Even teachers are posting complaints that they have been told to limit their use of copy machines because of a lack of paper while brides are worried their invitations won’t go out on time.
And booksellers also are worried that an unexpected hit could catch them without enough supply, according to Barnes & Noble Chief Executive James Daunt.
“There are always surprise best-sellers and we are concerned that it will be difficult to meet unexpected demand for certain books,” he told The Post.
Smaller users of paper are concerned, too.
Gabriella Santaniello, who is planning her November wedding in Los Angeles, was about to send out her invitations in July when her printer, Shine Wedding Invitations, informed her that they couldn’t complete her order because they didn’t have envelopes. She waited a couple of weeks, checking in with the sales rep every day to find out when the pearl white envelopes she’d ordered would arrive. They never did.
The rep finally told her that Shine’s vendor couldn’t promise when they’d get that color in stock.
Santaniello reached out to another printer, Cards & Pockets, and had to compromise on her color scheme.
“I wanted the whole thing to be white, but I ended up getting green envelopes and ordering my place cards [for the reception seating] in advance without knowing who’s coming to the wedding because I was afraid they’d run out of those as well,” Santaniello told The Post.
Indeed wedding invitation paper — especially popular colors like pearl white — is harder to score, Becky Piscitelli, founder and co-owner of Cards & Pockets told The Post.
“Brides are asking us for things we just can’t get and they are not being fully understanding that this is a supply chain issue right now,” Piscitelli said.
“We’ve been hearing that ‘You can’t keep blaming this on the supply chain,’ but if we run out of something today, it could take a month to get it back in stock compared to the several days it took before the pandemic,” Piscitelli added.
Cards & Pockets of Massachusetts gets its paper from England and Italy and some colored papers can take up to three months to get, the printer said.
The price of the paper Cards & Pockets uses has not risen as dramatically as corrugated paper, purchasing manager, Bryan Dunigan said, pointing to a 2-cent increase, to 70 cents, his mills implemented in December for a basic, white sheet of paper 28 inches x 40 inches that produces about six envelopes.
“The availability of the product was the biggest headache by far,” he said. “Products we’d get in a week are now sometimes taking three months to arrive.”

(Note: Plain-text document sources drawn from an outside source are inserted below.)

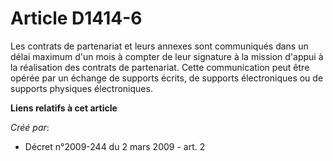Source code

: # Article D1414-6

Les contrats de partenariat et leurs annexes sont communiqués dans un délai  maximum d'un mois à compter de leur signature à
la mission d'appui à la  réalisation des contrats de partenariat. Cette communication peut être opérée  par un échange de
supports écrits, de supports électroniques ou de supports  physiques électroniques.

**Liens relatifs à cet article**

_Créé par_:

  - Décret n°2009-244 du 2 mars 2009 - art. 2
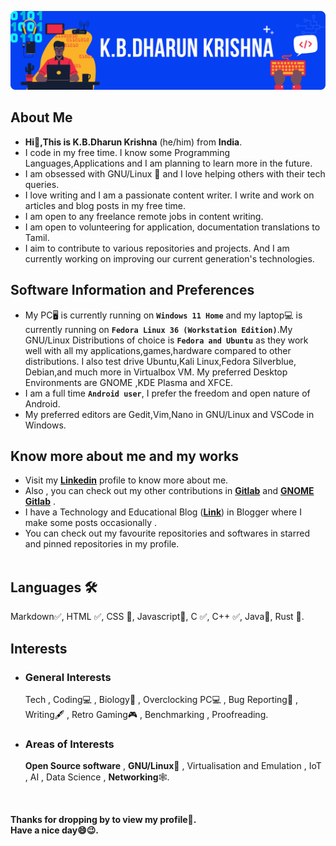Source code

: ![Header Cover Banner Image](kbdk-header-file.png)
<!-- Header Cover Banner Image created using Canva -->
<h2><b>About Me</b></h2>
<ul>
  <li><b> Hi👋,This is K.B.Dharun Krishna</b> (he/him) from <b>India</b>.</li>
  <li>I code in my free time. I know some Programming Languages,Applications and I am planning to learn more in the future.</li>
  <li>I am obsessed with GNU/Linux 🐧 and I love helping others with their tech queries.</li>
  <li>I love writing and I am a passionate content writer. I write and work on articles and blog posts in my free time. </li>
  <li>I am open to any freelance remote jobs in content writing.</li>
  <li>I am open to volunteering for application, documentation translations to Tamil.</li>
  <li>I aim to contribute to various repositories and projects. And I am currently working on improving our current generation's technologies.</li>
 </ul>
<h2><b>Software Information and Preferences </b></h2>
<ul>
  <li>My PC🖥️ is currently running on <b><code>Windows 11 Home</code></b> and my laptop💻 is currently running on <b><code>Fedora Linux 36 (Workstation Edition)</code></b>.My GNU/Linux Distributions of choice is <b><code>Fedora and Ubuntu</code></b> as they work well with all my applications,games,hardware compared to other distributions. I also test drive Ubuntu,Kali Linux,Fedora Silverblue, Debian,and much more in Virtualbox VM. My preferred Desktop Environments are GNOME ,KDE Plasma and XFCE.</li>
  <li>I am a full time <code><b>Android user</b></code>, I prefer the freedom and open nature of Android.</li>
  <li>My preferred editors are Gedit,Vim,Nano in GNU/Linux and VSCode in Windows.</li>
</ul>
<h2><b>Know more about me and my works</b></h2>
<ul>  
<li> Visit my <b><a href="https://www.linkedin.com/in/kbdk/">Linkedin</a></b> profile to know more about me.</li>
  <li> Also , you can check out my other contributions in <b><a href="https://gitlab.com/kbdharun">Gitlab</a></b> and <b><a href="https://gitlab.gnome.org/kbdharun">GNOME Gitlab</a></b> .</li>
<li>I have a Technology and Educational Blog (<a href="https://kbdkblogs.blogspot.com"><b>Link</b></a>) in Blogger where I make some posts occasionally  .</li>
<li>You can check out my favourite repositories and softwares in starred and pinned repositories in my profile.</li><br>
</ul>
<h2><b>Languages 🛠️</b></h2>
Markdown✅, HTML ✅, CSS 📖, Javascript📖, C ✅, C++ ✅, Java📖, Rust 📖. <br>
<h2><b>Interests</b></h2>
<ul>
 <li><h3>General Interests</h3>
Tech , Coding💻 , Biology🦠 , Overclocking PC💻 , Bug Reporting🐛 , Writing🖋️ , Retro Gaming🎮 , Benchmarking , Proofreading.
 </li>
<li><h3>Areas of Interests</h3>
<b>Open Source software</b> , <b>GNU/Linux🐧</b> , Virtualisation and Emulation , IoT , AI , Data Science , <b>Networking</b>🕸️. </li>
</ul><br>

<b>Thanks for dropping by to view my profile🙂.<br>
Have a nice day😄😉.</b>
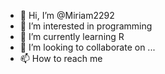 - 👋 Hi, I’m @Miriam2292
- 👀 I’m interested in programming
- 🌱 I’m currently learning R
- 💞️ I’m looking to collaborate on ...
- 📫 How to reach me 

<!---
Miriam2292/Miriam2292 is a ✨ special ✨ repository because its `README.md` (this file) appears on your GitHub profile.
You can click the Preview link to take a look at your changes.
--->
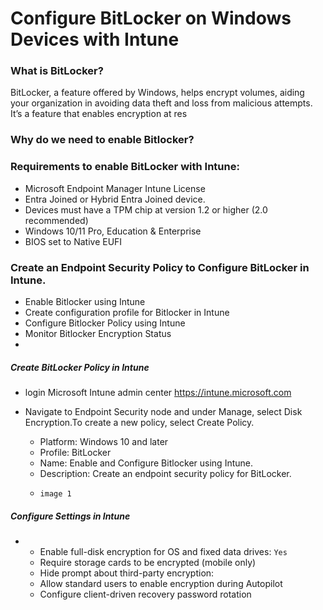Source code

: # Configure BitLocker on Windows Devices with Intune

### What is BitLocker?
  BitLocker, a feature offered by Windows, helps encrypt volumes, aiding your organization in avoiding data theft and loss from malicious attempts. It’s a feature that enables encryption at res

### Why do we need to enable Bitlocker?


### Requirements to enable BitLocker with Intune:
- Microsoft Endpoint Manager Intune License
- Entra Joined or Hybrid Entra Joined device.
- Devices must have a TPM chip at version 1.2 or higher (2.0 recommended)
- Windows 10/11 Pro, Education & Enterprise
- BIOS set to Native EUFI
  
### Create an Endpoint Security Policy to Configure BitLocker in Intune.
  -  Enable Bitlocker using Intune
  -  Create configuration profile for Bitlocker in Intune
  -  Configure Bitlocker Policy using Intune
  -  Monitor Bitlocker Encryption Status
  -  
 ##### Create BitLocker Policy in Intune
   -  login Microsoft Intune admin center https://intune.microsoft.com
   -  Navigate to Endpoint Security node and under Manage, select Disk Encryption.To create a new policy, select Create Policy.

       -  Platform: Windows 10 and later
       -  Profile: BitLocker
       -  Name: Enable and Configure Bitlocker using Intune.
       -  Description: Create an endpoint security policy for BitLocker.
       -     image 1
##### Configure Settings in Intune
  -    - Enable full-disk encryption for OS and fixed data drives: `Yes`
       - Require storage cards to be encrypted (mobile only)
       - Hide prompt about third-party encryption:
       - Allow standard users to enable encryption during Autopilot
       - Configure client-driven recovery password rotation
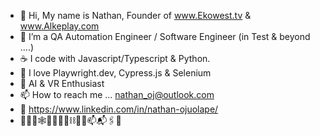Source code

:  - 👋 Hi, My name is Nathan, Founder of www.Ekowest.tv & www.Alkeplay.com 
 - 👀 I’m a QA Automation Engineer / Software Engineer (in Test & beyond ....)
 - ☕️ I code with Javascript/Typescript & Python.
 - 🚀 I love Playwright.dev, Cypress.js & Selenium
 - 🤖 AI & VR Enthusiast
 - 📫 How to reach me ... nathan_oj@outlook.com
 - 📎 https://www.linkedin.com/in/nathan-ojuolape/
 -  🧮📌📍🕸️🚴🏿‍♂️🚧⛓️⛓️‍💥📫📬🖇️🔗  

<!---
Bodebode/Bodebode is a ✨ special ✨ repository because its `README.md` (this file) appears on your GitHub profile.
You can click the Preview link to take a look at your changes.
--->

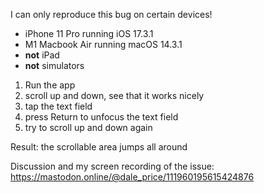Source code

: I can only reproduce this bug on certain devices!
- iPhone 11 Pro running iOS 17.3.1
- M1 Macbook Air running macOS 14.3.1
- __not__ iPad
- __not__ simulators

1. Run the app
2. scroll up and down, see that it works nicely
3. tap the text field
4. press Return to unfocus the text field
5. try to scroll up and down again

Result: the scrollable area jumps all around

Discussion and my screen recording of the issue: https://mastodon.online/@dale_price/111960195615424876
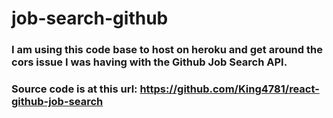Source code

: # job-search-github
### I am using this code base to host on heroku and get around the cors issue I was having with the Github Job Search API.
### Source code is at this url: https://github.com/King4781/react-github-job-search
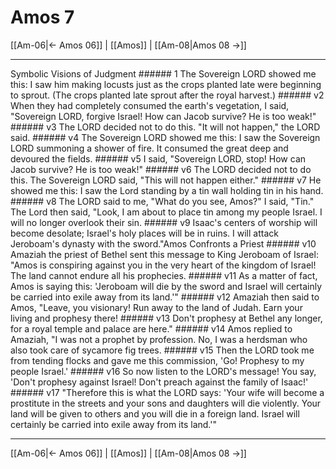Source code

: # Amos 7

[[Am-06|← Amos 06]] | [[Amos]] | [[Am-08|Amos 08 →]]
***

Symbolic Visions of Judgment ###### 1 The Sovereign LORD showed me this: I saw him making locusts just as the crops planted late were beginning to sprout. (The crops planted late sprout after the royal harvest.) ###### v2 When they had completely consumed the earth's vegetation, I said, "Sovereign LORD, forgive Israel! How can Jacob survive? He is too weak!" ###### v3 The LORD decided not to do this. "It will not happen," the LORD said. ###### v4 The Sovereign LORD showed me this: I saw the Sovereign LORD summoning a shower of fire. It consumed the great deep and devoured the fields. ###### v5 I said, "Sovereign LORD, stop! How can Jacob survive? He is too weak!" ###### v6 The LORD decided not to do this. The Sovereign LORD said, "This will not happen either." ###### v7 He showed me this: I saw the Lord standing by a tin wall holding tin in his hand. ###### v8 The LORD said to me, "What do you see, Amos?" I said, "Tin." The Lord then said, "Look, I am about to place tin among my people Israel. I will no longer overlook their sin. ###### v9 Isaac's centers of worship will become desolate; Israel's holy places will be in ruins. I will attack Jeroboam's dynasty with the sword."Amos Confronts a Priest ###### v10 Amaziah the priest of Bethel sent this message to King Jeroboam of Israel: "Amos is conspiring against you in the very heart of the kingdom of Israel! The land cannot endure all his prophecies. ###### v11 As a matter of fact, Amos is saying this: 'Jeroboam will die by the sword and Israel will certainly be carried into exile away from its land.'" ###### v12 Amaziah then said to Amos, "Leave, you visionary! Run away to the land of Judah. Earn your living and prophesy there! ###### v13 Don't prophesy at Bethel any longer, for a royal temple and palace are here." ###### v14 Amos replied to Amaziah, "I was not a prophet by profession. No, I was a herdsman who also took care of sycamore fig trees. ###### v15 Then the LORD took me from tending flocks and gave me this commission, 'Go! Prophesy to my people Israel.' ###### v16 So now listen to the LORD's message! You say, 'Don't prophesy against Israel! Don't preach against the family of Isaac!' ###### v17 "Therefore this is what the LORD says: 'Your wife will become a prostitute in the streets and your sons and daughters will die violently. Your land will be given to others and you will die in a foreign land. Israel will certainly be carried into exile away from its land.'"

***
[[Am-06|← Amos 06]] | [[Amos]] | [[Am-08|Amos 08 →]]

Similarly, Avante Print Center of Arizona, which handles printing for small businesses like veterinary practices, music schools, construction businesses and funeral homes, warned its customers to place their orders weeks before they need the paper.
Owner Carl Denti, said his orders to his distributors started to get delayed in June and by August his main distributor told him it couldn’t promise him a date for when Avante would get paper.
“I was stunned,” Denti said. “I’ve never received such a response to a purchase order.”
Avante has been filling his customers’ orders in smaller increments of 50 or 100 pieces at a time rather than in the thousands, he said, making smaller quantities of everything so he can give his customers at least part of their order.
“I’ve never had to wait more than a day for a paper delivery,” Denti said.